C’est un piège ! Pas de photos. Juste des mots.
Des photos, il y en a plus qu’il n’en faut à la télévision, partout…
Le nombre de morts au Japon ne cesse de croître après le tsunami. Quel est ce monde où l’on additionne les morts, les millions de dollars, d’euros ? Il faut montrer, raconter, chiffrer, vite, vite… Monde de l’immédiateté. Qui se pose, regarde, réfléchit, pleure, plus de… une journée ? Nous regardons le sang, la souffrance, nous sommes au spectacle ; c’est tout ! Je ne peux plus accepter cela.
Je vous ai montré, dans mon article “le poids des mots, le choc des photos”, les images qui m’avaient marquée à jamais : il y en a quatre. Vous les avez vues.
En réfléchissant, d’autres événements m’ont bouleversée. En 1991 : la première guerre du Golfe et son côté jeu vidéo puis l’horreur absolue, en 1985, le Nevado del Ruiz, ses 27 000 morts et Omeyra Sanchez.
Qui s’en souvient ? Qui se souvient de cette gamine dont l’agonie a duré 72 heures sous la boue, devant les caméras ? Je ne comprends pas ce besoin de voir à tout prix. Je ne veux plus de ça. Des informations, oui mais plus d’horreurs comme celle-là, sur toutes les chaines, à la même heure, à la une sur tous les journaux, tous les magazines. STOP ! Je n’achèterai plus jamais un magazine avec des photos de ce genre. Je ne veux pas être un charognard !
Je vous rappelle ce qui m’a choquée : en 1985, le volcan Nevado del Ruiz, en Colombie est entré en éruption, en pleine nuit, créant dans les vallées avoisinantes des fleuves de boues et de cendres dévastateurs. La nuit de l’éruption, la grand-mère d’Omeyra tombe dans une cavité et la jeune fille tente de la sauver ; malheureusement Omeyra est emportée par la coulée et se retrouve, à son tour, plus loin, coincée, les jambes bloquées par un enchevêtrement de matériaux. Des volontaires essaient de la dégager mais n’y parviennent pas.
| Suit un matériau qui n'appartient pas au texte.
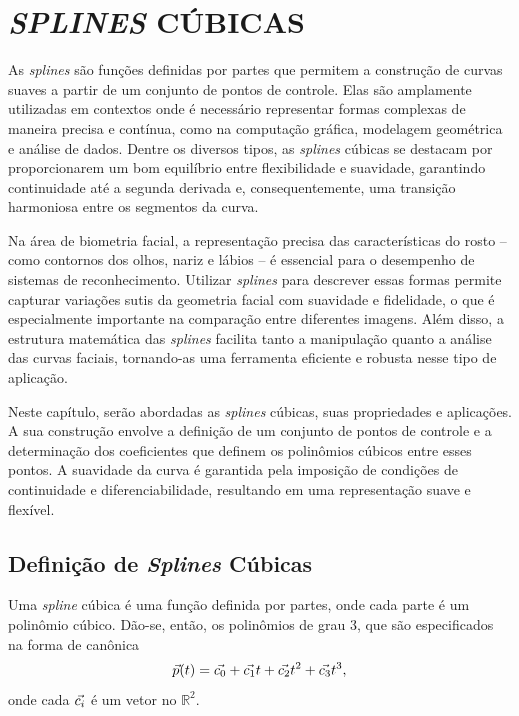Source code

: \chapter{\textit{SPLINES} CÚBICAS} \label{cha:splines}

As \textit{splines} são funções definidas por partes que permitem a construção de curvas suaves a partir de um conjunto de pontos de controle. Elas são amplamente utilizadas em contextos onde é necessário representar formas complexas de maneira precisa e contínua, como na computação gráfica, modelagem geométrica e análise de dados. Dentre os diversos tipos, as \textit{splines} cúbicas se destacam por proporcionarem um bom equilíbrio entre flexibilidade e suavidade, garantindo continuidade até a segunda derivada e, consequentemente, uma transição harmoniosa entre os segmentos da curva.

Na área de biometria facial, a representação precisa das características do rosto -- como contornos dos olhos, nariz e lábios -- é essencial para o desempenho de sistemas de reconhecimento. Utilizar \textit{splines} para descrever essas formas permite capturar variações sutis da geometria facial com suavidade e fidelidade, o que é especialmente importante na comparação entre diferentes imagens. Além disso, a estrutura matemática das \textit{splines} facilita tanto a manipulação quanto a análise das curvas faciais, tornando-as uma ferramenta eficiente e robusta nesse tipo de aplicação.

Neste capítulo, serão abordadas as \textit{splines} cúbicas, suas propriedades e aplicações. A sua construção envolve a definição de um conjunto de pontos de controle e a determinação dos coeficientes que definem os polinômios cúbicos entre esses pontos. A suavidade da curva é garantida pela imposição de condições de continuidade e diferenciabilidade, resultando em uma representação suave e flexível.

\section{Definição de \textit{Splines} Cúbicas}
\label{sec:definicao-splines-cubicas}
Uma \textit{spline} cúbica é uma função definida por partes, onde cada parte é um polinômio cúbico. Dão-se, então, os polinômios de grau 3, que são especificados na forma de canônica
\begin{equation}
    {\vec{p}}(t) = {\vec{c_0}} + {\vec{c_1}}t + {\vec{c_2}}t^2 + {\vec{c_3}}t^3,
\end{equation}
onde cada ${\vec{c_i}}$ é um vetor no $\mathbb{R}^2$.

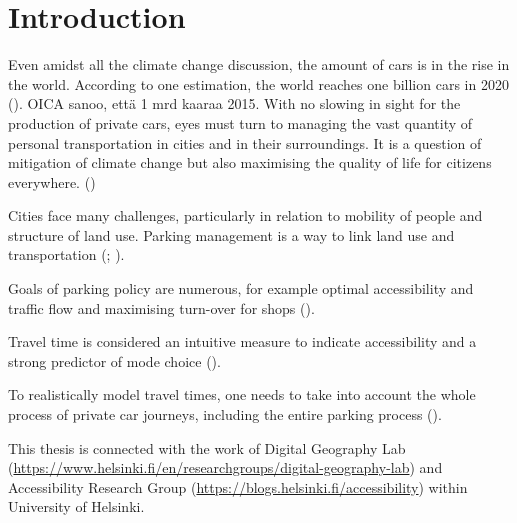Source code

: \section{Introduction}
\justify


Even amidst all the climate change discussion, the amount of cars is in the rise in the world. According to one estimation, the world reaches one billion cars in 2020 (\cite{Sperling2009}). OICA sanoo, että 1 mrd kaaraa 2015. With no slowing in sight for the production of private cars, eyes must turn to managing the vast quantity of personal transportation in cities and in their surroundings. It is a question of mitigation of climate change but also maximising the quality of life for citizens everywhere. (\cite{StatisticsFinland2019Energy2018})

Cities face many challenges, particularly in relation to mobility of people and structure of land use. Parking management is a way to link land use and transportation (\cite{Marsden2006TheReview}; \cite{Diallo2015MethodologyAnalysis}).

Goals of parking policy are numerous, for example optimal accessibility and traffic flow and maximising turn-over for shops (\cite{Marsden2006TheReview}). \par

Travel time is considered an intuitive measure to indicate accessibility and a strong predictor of mode choice (\cite{Frank2008UrbanChoice}).

To realistically model travel times, one needs to take into account the whole process of private car journeys, including the entire parking process (\cite{Salonen2013}).

This thesis is connected with the work of Digital Geography Lab (\textcolor{blue}{\url{https://www.helsinki.fi/en/researchgroups/digital-geography-lab}}) and Accessibility Research Group (\textcolor{blue}{\url{https://blogs.helsinki.fi/accessibility}}) within University of Helsinki.

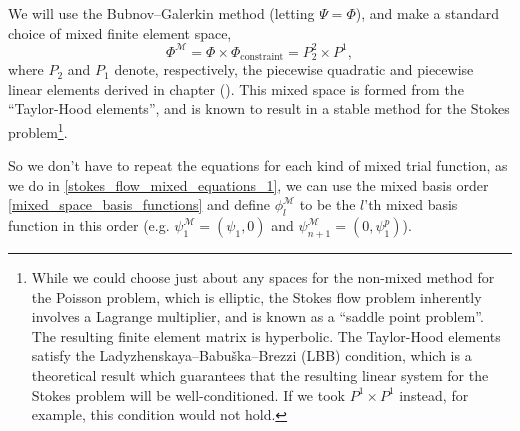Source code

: We will use the Bubnov--Galerkin method (letting $\Psi = \Phi$), and make a standard choice of mixed finite element space,
    $$\Phi^\mathcal{M} = \Phi \times \Phi_{\text{constraint}} = P^2_2 \times P^1,$$
where $P_2$ and $P_1$ denote, respectively, the piecewise quadratic and piecewise linear elements derived in chapter ().
This mixed space is formed from the ``Taylor-Hood elements'', and is known to result in a stable method for the Stokes problem\footnote{
While we could choose just about any spaces for the non-mixed method for the Poisson problem, which is elliptic, the Stokes flow problem
inherently involves a Lagrange multiplier, and is known as a ``saddle point problem''. The resulting finite element matrix is hyperbolic.
The Taylor-Hood elements satisfy the Ladyzhenskaya--Babu\v ska--Brezzi (LBB) condition, which
is a theoretical result which guarantees that the resulting linear system for the Stokes problem will be well-conditioned.
If we took $P^1 \times P^1$ instead, for example, this condition would not hold.
}.

So we don't have to repeat the equations for each kind of mixed trial function, as we do in \eqref{stokes_flow_mixed_equations_1}, we can use the mixed basis order \eqref{mixed_space_basis_functions} and define $\phi^\mathcal{M}_l$ to be the $l$'th mixed basis
function in this order (e.g. $\psi^\mathcal{M}_1 = (\psi_1, 0)$ and $\psi^\mathcal{M}_{n+1} = (0, \psi^p_1)$).


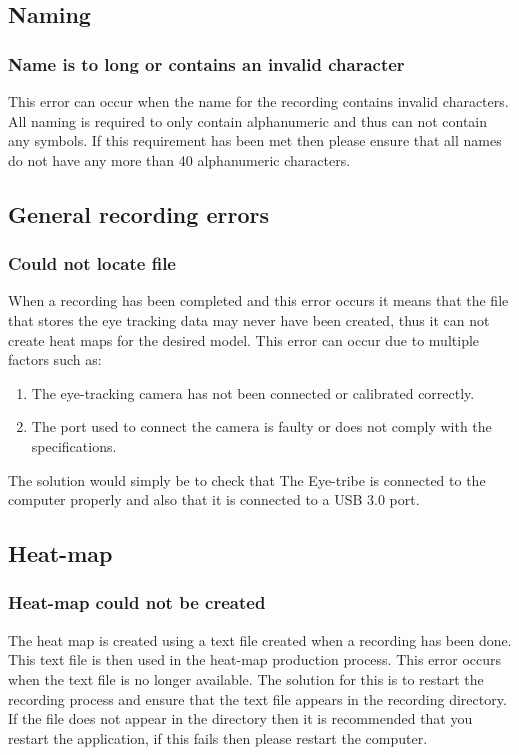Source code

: \subsection{Naming}
\subsubsection{Name is to long or contains an invalid character}
This error can occur when the name for the recording contains invalid characters. All naming is required to only contain alphanumeric and thus can not contain any symbols. If this requirement has been met then please ensure that all names do not have any more than 40 alphanumeric characters.

\subsection{General recording errors}
\subsubsection{Could not locate file}
When a recording has been completed and this error occurs it means that the file that stores the eye tracking data may never have been created, thus it can not create heat maps for the desired model. This error can occur due to multiple factors such as:
\begin{enumerate}
\item The eye-tracking camera has not been connected or calibrated correctly.
\item The port used to connect the camera is faulty or does not comply with the specifications.
\end{enumerate}
The solution would simply be to check that The Eye-tribe is connected to the computer properly and also that it is connected to a USB 3.0 port.

\subsection{Heat-map}
\subsubsection{Heat-map could not be created}
The heat map is created using a text file created when a recording has been done. This text file is then used in the heat-map production process. This error occurs when the text file is no longer available. The solution for this is to restart the recording process and ensure that the text file appears in the recording directory. If the file does not appear in the directory then it is recommended that you restart the application, if this fails then please restart the computer.

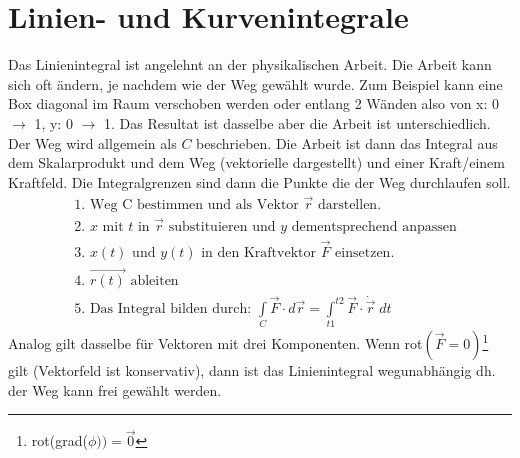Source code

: \documentclass[a4paper,10pt]{scrartcl}
\begin{document}
    \section{Linien- und Kurvenintegrale}
        Das Linienintegral ist angelehnt an der physikalischen Arbeit. Die Arbeit kann sich oft ändern, je nachdem wie der Weg gewählt wurde. Zum Beispiel kann eine Box diagonal im Raum verschoben werden
        oder entlang 2 Wänden also von x: 0 \(\rightarrow\) 1, y: 0 \(\rightarrow\) 1. Das Resultat ist dasselbe aber die Arbeit ist unterschiedlich. \\
        Der Weg wird allgemein als \(C\) beschrieben. Die Arbeit ist dann das Integral aus dem Skalarprodukt und dem Weg (vektorielle dargestellt) und einer Kraft/einem Kraftfeld. Die Integralgrenzen
        sind dann die Punkte die der Weg durchlaufen soll.
        \begin{equation*}
            \begin{aligned}
                & \text{1. Weg C bestimmen und als Vektor \(\vec{r}\) darstellen. } \\
                & \text{2. \(x\) mit \(t\) in \(\vec{r}\) substituieren und \(y\) dementsprechend anpassen} \\
                & \text{3. \(x(t)\) und \(y(t)\) in den Kraftvektor \(\vec{F}\) einsetzen.  } \\
                & \text{4. \(\vec{r(t)}\) ableiten } \\
                & \text{5. Das Integral bilden durch: } {\int\limits_C} \vec{F} \cdot d\vec{r} = {\int\limits_{t1}}^{t2} \vec{F} \cdot \dot{\vec{r}} \; dt
            \end{aligned}
        \end{equation*}
        Analog gilt dasselbe für Vektoren mit drei Komponenten. Wenn rot\((\vec{F} = 0)\)\footnote{rot(grad(\(\phi)) = \vec{0} \)} gilt (Vektorfeld ist konservativ),
        dann ist das Linienintegral wegunabhängig dh. der Weg kann frei gewählt werden.
\end{document}
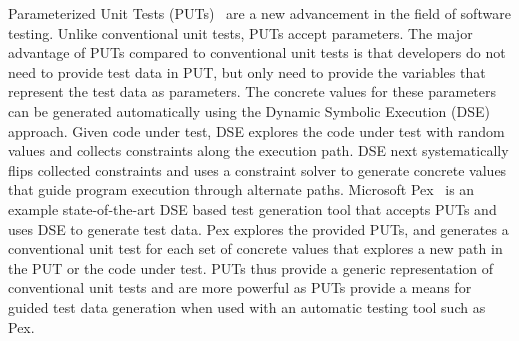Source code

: Parameterized Unit Tests (PUTs)~\cite{tillmann05:parameterized} are a new advancement in the field of software testing. Unlike conventional unit tests, PUTs accept parameters. The major advantage of PUTs compared to conventional unit tests is that developers do not need to provide test data in PUT, but only need to provide the variables that represent the test data as parameters. The concrete values for these parameters can be generated automatically using the Dynamic Symbolic Execution (DSE)~\cite{king:symex, godefroid05:dart, sen07:cute} approach. Given code under test, DSE explores the code under test with random values and collects constraints along the execution path. DSE next systematically flips collected constraints and uses a constraint solver to generate concrete values that guide program execution through alternate paths. Microsoft Pex~\cite{tillmann08:pex, pex:rel} is an example state-of-the-art DSE based test generation tool that accepts PUTs and uses DSE to generate test data. Pex explores the provided PUTs, and generates a conventional unit test for each set of concrete values that explores a new path in the PUT or the code under test. PUTs thus provide a generic representation of conventional unit tests and are more powerful as PUTs provide a means for guided test data generation when used with an automatic testing tool such as Pex.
L’agonie d’Omeyra dura soixante heures et fut filmée par un caméraman de la télévision espagnole. Les images furent diffusées quelques heures plus tard sur les chaînes de télévision du monde entier alors que la petite fille était encore en vie.
Un photographe prit des clichés du drame, ils seront récompensés par le prix World Press Photo en 1986.
La focalisation sur la mort de la jeune fille a fait oublier l’ampleur de la catastrophe : 27 000 morts, des centaines de milliers de sans-abris et 8 000 autres enfants morts dans cette tragédie.
Reportage ou voyeurisme. Comment définir les limites ?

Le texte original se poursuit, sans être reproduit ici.